With stagnating hardware sales and declining profit margins, Samsung is reportedly looking at services as a growth avenue. The Korean company apparently hopes to emulate Apple’s $50bn-a-year success in the services business in the coming years. The news comes from a report in The Financial Times, which quotes an unnamed senior executive at the Samsung campus in Suwon, South Korea.
“Now we are at the stage where we are trying to package these major software investments into meaningful customer experiences,” the executive told the publication, talking about the company’s investment in software in recent years. The source didn’t provide any concrete details about the planned services but said that new technologies like IoT, AI, 5G, etc. will open up opportunities for the company to build a viable services business.
The Korean company has never reported any revenue from services so far, while Apple generated a whopping $12.5bn in revenue in the last quarter from its services business that includes Apple Music, iTunes, Apple Care, App Store, Apple Pay, and more.
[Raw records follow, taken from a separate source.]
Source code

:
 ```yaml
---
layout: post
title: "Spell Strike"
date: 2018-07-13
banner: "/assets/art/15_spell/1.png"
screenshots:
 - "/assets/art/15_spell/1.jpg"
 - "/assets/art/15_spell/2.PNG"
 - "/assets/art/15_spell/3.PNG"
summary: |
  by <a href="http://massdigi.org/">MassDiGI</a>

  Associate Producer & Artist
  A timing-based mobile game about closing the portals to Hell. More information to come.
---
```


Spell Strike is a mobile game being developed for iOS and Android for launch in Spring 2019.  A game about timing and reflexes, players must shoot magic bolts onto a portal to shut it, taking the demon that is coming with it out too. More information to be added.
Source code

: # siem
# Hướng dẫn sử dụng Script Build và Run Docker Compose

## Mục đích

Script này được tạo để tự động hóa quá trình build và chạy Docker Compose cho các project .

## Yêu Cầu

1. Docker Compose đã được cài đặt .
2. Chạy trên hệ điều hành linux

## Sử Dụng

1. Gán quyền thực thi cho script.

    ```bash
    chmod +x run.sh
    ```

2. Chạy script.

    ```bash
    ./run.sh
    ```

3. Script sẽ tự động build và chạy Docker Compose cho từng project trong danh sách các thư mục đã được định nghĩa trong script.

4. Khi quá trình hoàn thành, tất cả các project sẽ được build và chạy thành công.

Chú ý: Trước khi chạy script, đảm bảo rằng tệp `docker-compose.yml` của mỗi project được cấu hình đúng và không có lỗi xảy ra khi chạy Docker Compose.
A good amount of Apple’s success here comes from the preferential treatment its own services enjoy on IOS. That’s a difficult model to replicate for device manufacturers like Samsung given the openness of the Android ecosystem.
Samsung has already made a few half-hearted attempts at services in the past, but none of them lasted long or made a dent in the market. Some of the analysts that FT spoke to for the report are skeptical of the company’s ability to build a robust services business. Samsung, however, believes it can take advantage of the existing 1 billion customer accounts to expand platforms like SmartThings in the next couple of years.
If you’re wondering whether any of this means a new music or a video streaming service from Samsung, the answer appears to be, thankfully, negative. The Samsung executive acknowledged the difficulty in the content business and said the company sees the likes of Spotify and Netflix as partners rather than competitors. So, even if Samsung decides to focus on services, its approach may be different from that of Apple.